> Work task
With the string "directory" as the filter, copy each matching line from the records.

Document images with source code
_ _ _ _ _

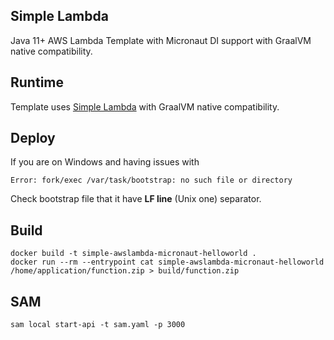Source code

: ## Simple Lambda

Java 11+ AWS Lambda Template with Micronaut DI support with GraalVM native compatibility.

## Runtime

Template uses [Simple Lambda](https://github.com/GoodforGod/simple-awslambda) with GraalVM native compatibility.

## Deploy

If you are on Windows and having issues with 
```
Error: fork/exec /var/task/bootstrap: no such file or directory
```

Check bootstrap file that it have **LF line** (Unix one) separator.

## Build

```shell
docker build -t simple-awslambda-micronaut-helloworld .
docker run --rm --entrypoint cat simple-awslambda-micronaut-helloworld /home/application/function.zip > build/function.zip
```

## SAM

```shell
sam local start-api -t sam.yaml -p 3000
```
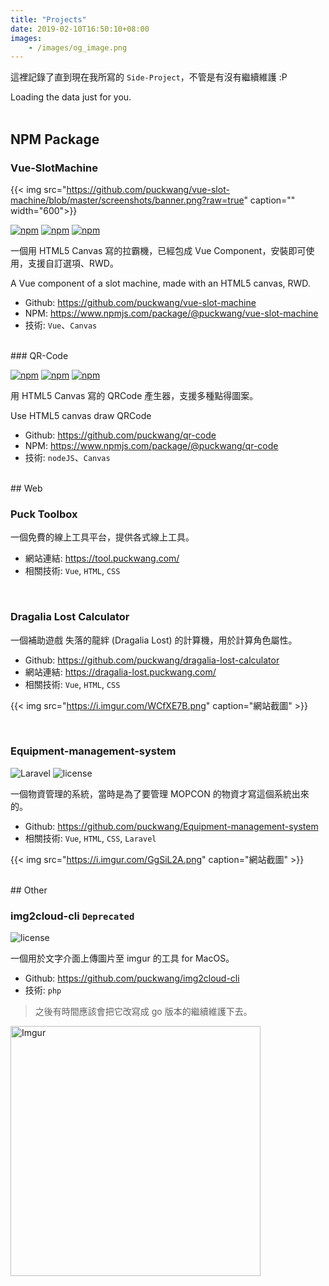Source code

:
 ```yaml
---
title: "Projects"
date: 2019-02-10T16:50:10+08:00
images:
    - /images/og_image.png
---
```

這裡記錄了直到現在我所寫的 `Side-Project`，不管是有沒有繼續維護 :P

<script src="https://unpkg.com/github-calendar@latest/dist/github-calendar.min.js"></script>

<link rel="stylesheet" href="https://unpkg.com/github-calendar@latest/dist/github-calendar-responsive.css"/>

<div class="calendar">
    Loading the data just for you.
</div>

<script>
    GitHubCalendar(".calendar", "puckwang");
</script>

<br>

## NPM Package

### Vue-SlotMachine

{{< img src="https://github.com/puckwang/vue-slot-machine/blob/master/screenshots/banner.png?raw=true" caption="" width="600">}} 

[![npm](https://img.shields.io/npm/v/@puckwang/vue-slot-machine.svg?style=flat)](https://www.npmjs.com/package/@puckwang/vue-slot-machine)
[![npm](https://img.shields.io/npm/l/@puckwang/vue-slot-machine.svg?style=flat)](https://github.com/puckwang/vue-slot-machine/blob/master/LICENSE)
[![npm](https://img.shields.io/npm/dt/@puckwang/vue-slot-machine.svg?style=flat)](https://www.npmjs.com/package/@puckwang/vue-slot-machine)

一個用 HTML5 Canvas 寫的拉霸機，已經包成 Vue Component，安裝即可使用，支援自訂選項、RWD。

A Vue component of a slot machine, made with an HTML5 canvas, RWD.

 - Github: https://github.com/puckwang/vue-slot-machine
 - NPM: https://www.npmjs.com/package/@puckwang/vue-slot-machine
 - 技術: `Vue`、`Canvas`

<br> 
### QR-Code

[![npm](https://img.shields.io/npm/v/@puckwang/qr-code.svg?style=flat)](https://www.npmjs.com/package/@puckwang/qr-code)
[![npm](https://img.shields.io/npm/l/@puckwang/qr-code.svg?style=flat)](https://github.com/puckwang/qr-code/blob/master/LICENSE)
[![npm](https://img.shields.io/npm/dt/@puckwang/qr-code.svg?style=flat)](https://www.npmjs.com/package/@puckwang/qr-code)

用 HTML5 Canvas 寫的 QRCode 產生器，支援多種點得圖案。

Use HTML5 canvas draw QRCode

 - Github: https://github.com/puckwang/qr-code
 - NPM: https://www.npmjs.com/package/@puckwang/qr-code
 - 技術: `nodeJS`、`Canvas`
 
<br> 
## Web

### Puck Toolbox
一個免費的線上工具平台，提供各式線上工具。
 
 - 網站連結: https://tool.puckwang.com/
 - 相關技術: `Vue`, `HTML`, `CSS`
 
<br>
 
### Dragalia Lost Calculator
一個補助遊戲 失落的龍絆 (Dragalia Lost) 的計算機，用於計算角色屬性。

 - Github: https://github.com/puckwang/dragalia-lost-calculator
 - 網站連結: https://dragalia-lost.puckwang.com/
 - 相關技術: `Vue`, `HTML`, `CSS`

{{< img src="https://i.imgur.com/WCfXE7B.png" caption="網站截圖" >}} 

<br>

### Equipment-management-system

![Laravel](https://img.shields.io/badge/Laravel-5.5-orange.svg)
![license](https://img.shields.io/badge/license-MIT-green.svg)

一個物資管理的系統，當時是為了要管理 MOPCON 的物資才寫這個系統出來的。
 
 - Github: https://github.com/puckwang/Equipment-management-system
 - 相關技術: `Vue`, `HTML`, `CSS`, `Laravel`
 
{{< img src="https://i.imgur.com/GgSiL2A.png" caption="網站截圖" >}} 

<br>
## Other

### img2cloud-cli `Deprecated`

![license](https://img.shields.io/badge/license-MIT-green.svg)

一個用於文字介面上傳圖片至 imgur 的工具 for MacOS。

 - Github: https://github.com/puckwang/img2cloud-cli
 - 技術: `php`
 
> 之後有時間應該會把它改寫成 go 版本的繼續維護下去。

<img src="https://i.imgur.com/YMHZ7Ch.png" title="Imgur" width="400"/>

<br>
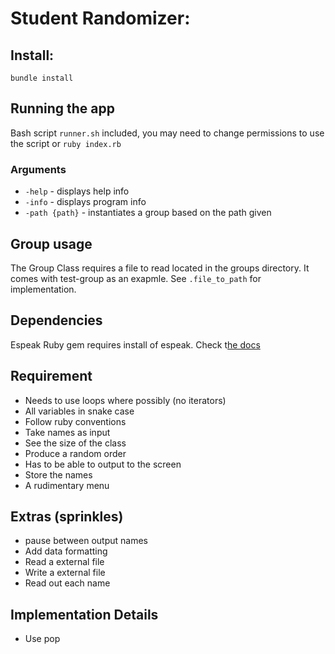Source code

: # Student Randomizer:

## Install:
```
bundle install
```
## Running the app
Bash script `runner.sh` included, you may need to change permissions to use the script or `ruby index.rb`
### Arguments 
- `-help` - displays help info
- `-info` - displays program info
- `-path {path}` - instantiates a group based on the path given

## Group usage
The Group Class requires a file to read located in the groups directory. It comes with test-group as an exapmle. See `.file_to_path` for implementation.

## Dependencies
Espeak Ruby gem requires install of espeak. Check t[he docs](https://github.com/dejan/espeak-ruby)
## Requirement
- Needs to use loops where possibly (no iterators)
- All variables in snake case
- Follow ruby conventions
- Take names as input
- See the size of the class
- Produce a random order
- Has to be able to output to the screen
- Store the names
- A rudimentary menu

## Extras (sprinkles)
- pause between output names
- Add data formatting
- Read a external file
- Write a external file
- Read out each name

## Implementation Details
- Use pop
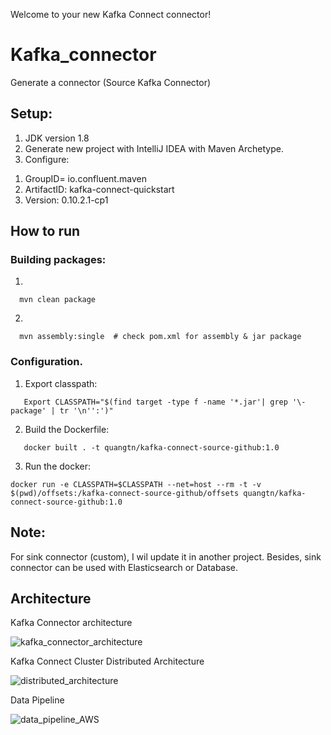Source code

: Welcome to your new Kafka Connect connector!

# Kafka_connector
Generate a connector (Source Kafka Connector)

## Setup:
1) JDK version 1.8
2) Generate new project with IntelliJ IDEA with Maven Archetype.
3) Configure:
  1. GroupID= io.confluent.maven
  2. ArtifactID: kafka-connect-quickstart
  3. Version: 0.10.2.1-cp1

## How to run

### Building packages:
1)
```
  mvn clean package
```
2)
```
  mvn assembly:single  # check pom.xml for assembly & jar package
```
### Configuration.
1) Export classpath:
```
   Export CLASSPATH="$(find target -type f -name '*.jar'| grep '\-package' | tr '\n'':')"
```
2) Build the Dockerfile:
```
   docker built . -t quangtn/kafka-connect-source-github:1.0
```
3) Run the docker:
```
docker run -e CLASSPATH=$CLASSPATH --net=host --rm -t -v $(pwd)/offsets:/kafka-connect-source-github/offsets quangtn/kafka-connect-source-github:1.0
```

## Note:
For sink connector (custom), I wil update it in another project. Besides, sink connector can be used with Elasticsearch or Database.


## Architecture

Kafka Connector architecture

![kafka_connector_architecture](https://github.com/quangtn266/Kafka_connector/assets/50879191/a2ab7d2c-2045-48df-b116-c8bdb459138d)

Kafka Connect Cluster Distributed Architecture

![distributed_architecture](https://github.com/quangtn266/Kafka_connector/assets/50879191/3d12f32f-ae89-4050-918e-05fc0e833c1f)

Data Pipeline

![data_pipeline_AWS](https://github.com/quangtn266/Kafka_connector/assets/50879191/d305c8ce-9055-4d3a-9652-8f811db2b1cc)



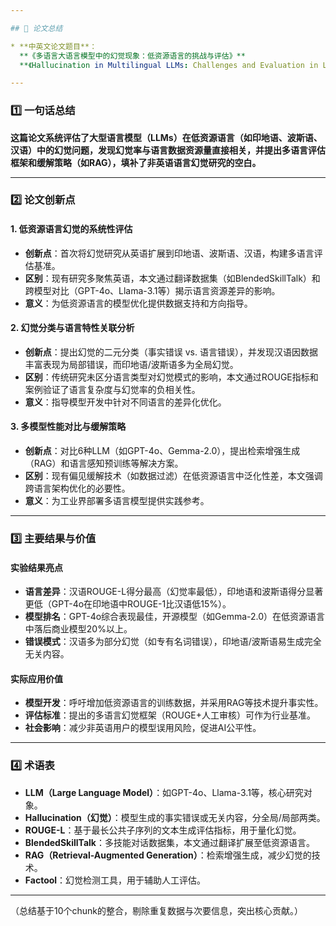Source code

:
```yaml
---

## 📄 论文总结

* **中英文论文题目**：  
  **《多语言大语言模型中的幻觉现象：低资源语言的挑战与评估》**  
  **《Hallucination in Multilingual LLMs: Challenges and Evaluation in Low-Resource Languages》**

---
```


### 1️⃣ 一句话总结

**这篇论文系统评估了大型语言模型（LLMs）在低资源语言（如印地语、波斯语、汉语）中的幻觉问题，发现幻觉率与语言数据资源量直接相关，并提出多语言评估框架和缓解策略（如RAG），填补了非英语语言幻觉研究的空白。**

---

### 2️⃣ 论文创新点

#### 1. 低资源语言幻觉的系统性评估  
* **创新点**：首次将幻觉研究从英语扩展到印地语、波斯语、汉语，构建多语言评估基准。  
* **区别**：现有研究多聚焦英语，本文通过翻译数据集（如BlendedSkillTalk）和跨模型对比（GPT-4o、Llama-3.1等）揭示语言资源差异的影响。  
* **意义**：为低资源语言的模型优化提供数据支持和方向指导。  

#### 2. 幻觉分类与语言特性关联分析  
* **创新点**：提出幻觉的二元分类（事实错误 vs. 语言错误），并发现汉语因数据丰富表现为局部错误，而印地语/波斯语多为全局幻觉。  
* **区别**：传统研究未区分语言类型对幻觉模式的影响，本文通过ROUGE指标和案例验证了语言复杂度与幻觉率的负相关性。  
* **意义**：指导模型开发中针对不同语言的差异化优化。  

#### 3. 多模型性能对比与缓解策略  
* **创新点**：对比6种LLM（如GPT-4o、Gemma-2.0），提出检索增强生成（RAG）和语言感知预训练等解决方案。  
* **区别**：现有偏见缓解技术（如数据过滤）在低资源语言中泛化性差，本文强调跨语言架构优化的必要性。  
* **意义**：为工业界部署多语言模型提供实践参考。  

---

### 3️⃣ 主要结果与价值

#### **实验结果亮点**  
- **语言差异**：汉语ROUGE-L得分最高（幻觉率最低），印地语和波斯语得分显著更低（GPT-4o在印地语中ROUGE-1比汉语低15%）。  
- **模型排名**：GPT-4o综合表现最佳，开源模型（如Gemma-2.0）在低资源语言中落后商业模型20%以上。  
- **错误模式**：汉语多为部分幻觉（如专有名词错误），印地语/波斯语易生成完全无关内容。  

#### **实际应用价值**  
- **模型开发**：呼吁增加低资源语言的训练数据，并采用RAG等技术提升事实性。  
- **评估标准**：提出的多语言幻觉框架（ROUGE+人工审核）可作为行业基准。  
- **社会影响**：减少非英语用户的模型误用风险，促进AI公平性。  

---

### 4️⃣ 术语表  

* **LLM（Large Language Model）**：如GPT-4o、Llama-3.1等，核心研究对象。  
* **Hallucination（幻觉）**：模型生成的事实错误或无关内容，分全局/局部两类。  
* **ROUGE-L**：基于最长公共子序列的文本生成评估指标，用于量化幻觉。  
* **BlendedSkillTalk**：多技能对话数据集，本文通过翻译扩展至低资源语言。  
* **RAG（Retrieval-Augmented Generation）**：检索增强生成，减少幻觉的技术。  
* **Factool**：幻觉检测工具，用于辅助人工评估。  

--- 

（总结基于10个chunk的整合，剔除重复数据与次要信息，突出核心贡献。）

_ _ _ _ _

> Solved exercise
Error: fork/exec /var/task/bootstrap: no such file or directory
The Group Class requires a file to read located in the groups directory. It comes with test-group as an exapmle. See `.file_to_path` for implementation.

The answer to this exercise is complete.